EXERCISE INSTRUCTIONS:
Copy each line in the data below that contains the word "change".

(Plain-text document sources)
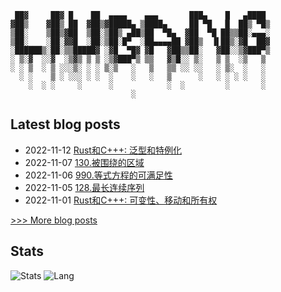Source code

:  
```
 ██▓     ██▓ █    ██  ▄▄▄▄    ▄▄▄       ███▄    █   ▄████ 
▓██▒    ▓██▒ ██  ▓██▒▓█████▄ ▒████▄     ██ ▀█   █  ██▒ ▀█▒
▒██░    ▒██▒▓██  ▒██░▒██▒ ▄██▒██  ▀█▄  ▓██  ▀█ ██▒▒██░▄▄▄░
▒██░    ░██░▓▓█  ░██░▒██░█▀  ░██▄▄▄▄██ ▓██▒  ▐▌██▒░▓█  ██▓
░██████▒░██░▒▒█████▓ ░▓█  ▀█▓ ▓█   ▓██▒▒██░   ▓██░░▒▓███▀▒
░ ▒░▓  ░░▓  ░▒▓▒ ▒ ▒ ░▒▓███▀▒ ▒▒   ▓▒█░░ ▒░   ▒ ▒  ░▒   ▒ 
░ ░ ▒  ░ ▒ ░░░▒░ ░ ░ ▒░▒   ░   ▒   ▒▒ ░░ ░░   ░ ▒░  ░   ░ 
  ░ ░    ▒ ░ ░░░ ░ ░  ░    ░   ░   ▒      ░   ░ ░ ░ ░   ░ 
    ░  ░ ░     ░      ░            ░  ░         ░       ░ 
                           ░
```
## Latest blog posts
- 2022-11-12 [Rust和C+++: 泛型和特例化](https://iliubang.cn/posts/rust/2022-11-13-rust%E5%92%8Cc++%E5%AF%B9%E6%AF%94%E4%B9%8B%E6%B3%9B%E5%9E%8B%E5%92%8C%E7%89%B9%E4%BE%8B%E5%8C%96/)
- 2022-11-07 [130.被围绕的区域](https://iliubang.cn/leetcode/union-find/exercises/130/)
- 2022-11-06 [990.等式方程的可满足性](https://iliubang.cn/leetcode/union-find/exercises/990/)
- 2022-11-05 [128.最长连续序列](https://iliubang.cn/leetcode/union-find/exercises/128/)
- 2022-11-01 [Rust和C+++: 可变性、移动和所有权](https://iliubang.cn/posts/rust/2022-11-01-rust%E5%92%8Cc++%E5%AF%B9%E6%AF%94%E4%B9%8B%E5%8F%AF%E5%8F%98%E6%80%A7%E7%A7%BB%E5%8A%A8%E5%92%8C%E6%89%80%E6%9C%89%E6%9D%83/)
 
[>>> More blog posts](https://iliubang.cn/archives/)

## Stats
![Stats](https://github-readme-stats.vercel.app/api?username=liubang&show_icons=true&count_private=true&hide_title=true&hide=issues&line_height=24&theme=onedark)
![Lang](https://github-readme-stats.vercel.app/api/top-langs/?username=liubang&layout=compact&hide_title=true&langs_count=6&theme=onedark&card_width=280&hide=scss,html,javascript,shell,Emacs%20Lisp,Vim%20script)
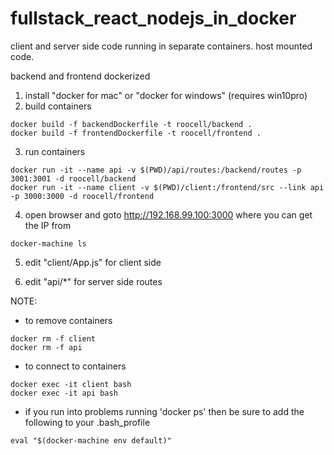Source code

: # fullstack_react_nodejs_in_docker
client and server side code running in separate containers. host mounted code.


backend and frontend dockerized
1. install "docker for mac" or "docker for windows" (requires win10pro)
2. build containers

```
docker build -f backendDockerfile -t roocell/backend .
docker build -f frontendDockerfile -t roocell/frontend .
```

3. run containers
```
docker run -it --name api -v $(PWD)/api/routes:/backend/routes -p 3001:3001 -d roocell/backend
docker run -it --name client -v $(PWD)/client:/frontend/src --link api -p 3000:3000 -d roocell/frontend
```

4. open browser and goto http://192.168.99.100:3000 where you can get the IP from
```
docker-machine ls
```

5. edit "client/App.js" for client side

6. edit "api/*" for server side routes

NOTE:
- to remove containers
```
docker rm -f client
docker rm -f api
```
- to connect to containers
```
docker exec -it client bash
docker exec -it api bash
```
- if you run into problems running 'docker ps' then be sure to add the following to your .bash_profile
```
eval "$(docker-machine env default)"
```
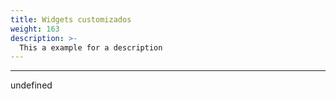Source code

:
 ```yaml
---
title: Widgets customizados
weight: 163
description: >-
  This a example for a description
---
```


---

undefined
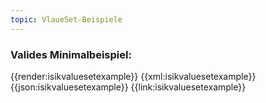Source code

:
 ```yaml
---
topic: VlaueSet-Beispiele
---
```


### Valides Minimalbeispiel:

<tabs>
    <tab title="Übersicht">      
        {{render:isikvaluesetexample}}
    </tab>
    <tab title="XML">      
        {{xml:isikvaluesetexample}}
    </tab>
    <tab title="JSON">
        {{json:isikvaluesetexample}}
    </tab>
    <tab title="Link">
        {{link:isikvaluesetexample}}
    </tab>
</tabs>
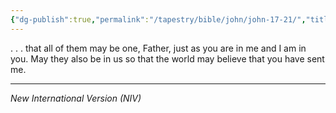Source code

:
 ```yaml
---
{"dg-publish":true,"permalink":"/tapestry/bible/john/john-17-21/","title":"John 17:21","tags":["bible-verse"],"dgHomeLink":true,"dgShowLocalGraph":true,"dgEnableSearch":true}
---
```


. . . that all of them may be one, Father, just as you are in me and I am in you. May they also be in us so that the world may believe that you have sent me.

---
*New International Version (NIV)*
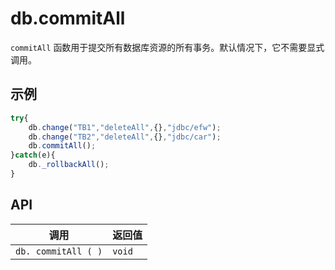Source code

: # db.commitAll

`commitAll` 函数用于提交所有数据库资源的所有事务。默认情况下，它不需要显式调用。

## 示例

```javascript
try{
	db.change("TB1","deleteAll",{},"jdbc/efw");
	db.change("TB2","deleteAll",{},"jdbc/car");
	db.commitAll();
}catch(e){
	db._rollbackAll();
}
```

## API

| 调用 | 返回值 |
|---|---|
| `db. commitAll ( )` | `void` |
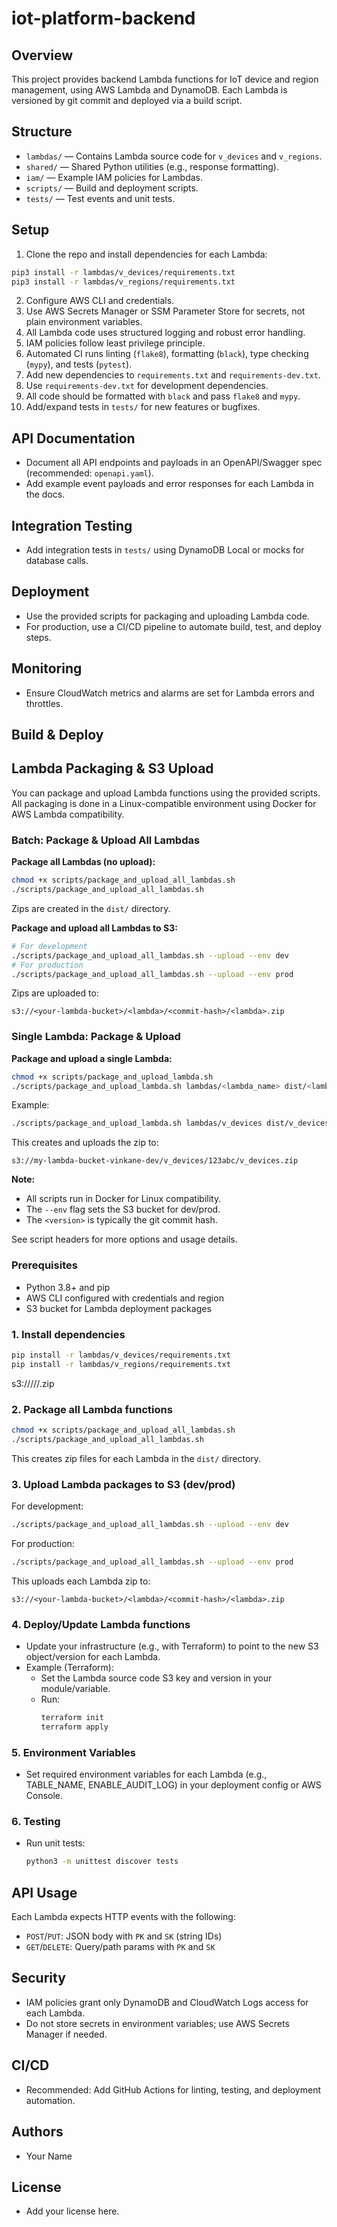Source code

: 

# iot-platform-backend

## Overview
This project provides backend Lambda functions for IoT device and region management, using AWS Lambda and DynamoDB. Each Lambda is versioned by git commit and deployed via a build script.

## Structure
- `lambdas/` — Contains Lambda source code for `v_devices` and `v_regions`.
- `shared/` — Shared Python utilities (e.g., response formatting).
- `iam/` — Example IAM policies for Lambdas.
- `scripts/` — Build and deployment scripts.
- `tests/` — Test events and unit tests.

## Setup
1. Clone the repo and install dependencies for each Lambda:
  ```sh
  pip3 install -r lambdas/v_devices/requirements.txt
  pip3 install -r lambdas/v_regions/requirements.txt
  ```
2. Configure AWS CLI and credentials.
3. Use AWS Secrets Manager or SSM Parameter Store for secrets, not plain environment variables.
4. All Lambda code uses structured logging and robust error handling.
5. IAM policies follow least privilege principle.
6. Automated CI runs linting (`flake8`), formatting (`black`), type checking (`mypy`), and tests (`pytest`).
7. Add new dependencies to `requirements.txt` and `requirements-dev.txt`.
8. Use `requirements-dev.txt` for development dependencies.
9. All code should be formatted with `black` and pass `flake8` and `mypy`.
10. Add/expand tests in `tests/` for new features or bugfixes.
## API Documentation
- Document all API endpoints and payloads in an OpenAPI/Swagger spec (recommended: `openapi.yaml`).
- Add example event payloads and error responses for each Lambda in the docs.

## Integration Testing
- Add integration tests in `tests/` using DynamoDB Local or mocks for database calls.

## Deployment
- Use the provided scripts for packaging and uploading Lambda code.
- For production, use a CI/CD pipeline to automate build, test, and deploy steps.

## Monitoring
- Ensure CloudWatch metrics and alarms are set for Lambda errors and throttles.

## Build & Deploy
## Lambda Packaging & S3 Upload

You can package and upload Lambda functions using the provided scripts. All packaging is done in a Linux-compatible environment using Docker for AWS Lambda compatibility.

### Batch: Package & Upload All Lambdas

**Package all Lambdas (no upload):**
```sh
chmod +x scripts/package_and_upload_all_lambdas.sh
./scripts/package_and_upload_all_lambdas.sh
```
Zips are created in the `dist/` directory.

**Package and upload all Lambdas to S3:**
```sh
# For development
./scripts/package_and_upload_all_lambdas.sh --upload --env dev
# For production
./scripts/package_and_upload_all_lambdas.sh --upload --env prod
```
Zips are uploaded to:
```
s3://<your-lambda-bucket>/<lambda>/<commit-hash>/<lambda>.zip
```

### Single Lambda: Package & Upload

**Package and upload a single Lambda:**
```sh
chmod +x scripts/package_and_upload_lambda.sh
./scripts/package_and_upload_lambda.sh lambdas/<lambda_name> dist/<lambda_name>.zip <your-lambda-bucket> <version>
```
Example:
```sh
./scripts/package_and_upload_lambda.sh lambdas/v_devices dist/v_devices.zip my-lambda-bucket-vinkane-dev 123abc
```
This creates and uploads the zip to:
```
s3://my-lambda-bucket-vinkane-dev/v_devices/123abc/v_devices.zip
```

**Note:**
- All scripts run in Docker for Linux compatibility.
- The `--env` flag sets the S3 bucket for dev/prod.
- The `<version>` is typically the git commit hash.

See script headers for more options and usage details.

### Prerequisites
- Python 3.8+ and pip
- AWS CLI configured with credentials and region
- S3 bucket for Lambda deployment packages

### 1. Install dependencies
```sh
pip install -r lambdas/v_devices/requirements.txt
pip install -r lambdas/v_regions/requirements.txt
```

s3://<your-lambda-bucket>/<lambda>/<commit-hash>/<lambda>.zip
### 2. Package all Lambda functions
```sh
chmod +x scripts/package_and_upload_all_lambdas.sh
./scripts/package_and_upload_all_lambdas.sh
```
This creates zip files for each Lambda in the `dist/` directory.

### 3. Upload Lambda packages to S3 (dev/prod)
For development:
```sh
./scripts/package_and_upload_all_lambdas.sh --upload --env dev
```
For production:
```sh
./scripts/package_and_upload_all_lambdas.sh --upload --env prod
```
This uploads each Lambda zip to:
```
s3://<your-lambda-bucket>/<lambda>/<commit-hash>/<lambda>.zip
```

### 4. Deploy/Update Lambda functions
- Update your infrastructure (e.g., with Terraform) to point to the new S3 object/version for each Lambda.
- Example (Terraform):
  - Set the Lambda source code S3 key and version in your module/variable.
  - Run:
    ```sh
    terraform init
    terraform apply
    ```

### 5. Environment Variables
- Set required environment variables for each Lambda (e.g., TABLE_NAME, ENABLE_AUDIT_LOG) in your deployment config or AWS Console.

### 6. Testing
- Run unit tests:
  ```sh
  python3 -m unittest discover tests
  ```


## API Usage
Each Lambda expects HTTP events with the following:
- `POST`/`PUT`: JSON body with `PK` and `SK` (string IDs)
- `GET`/`DELETE`: Query/path params with `PK` and `SK`


## Security
- IAM policies grant only DynamoDB and CloudWatch Logs access for each Lambda.
- Do not store secrets in environment variables; use AWS Secrets Manager if needed.

## CI/CD
- Recommended: Add GitHub Actions for linting, testing, and deployment automation.

## Authors
- Your Name

## License
- Add your license here.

YOUR RESPONSE:
	db.change("TB1","deleteAll",{},"jdbc/efw");
	db.change("TB2","deleteAll",{},"jdbc/car");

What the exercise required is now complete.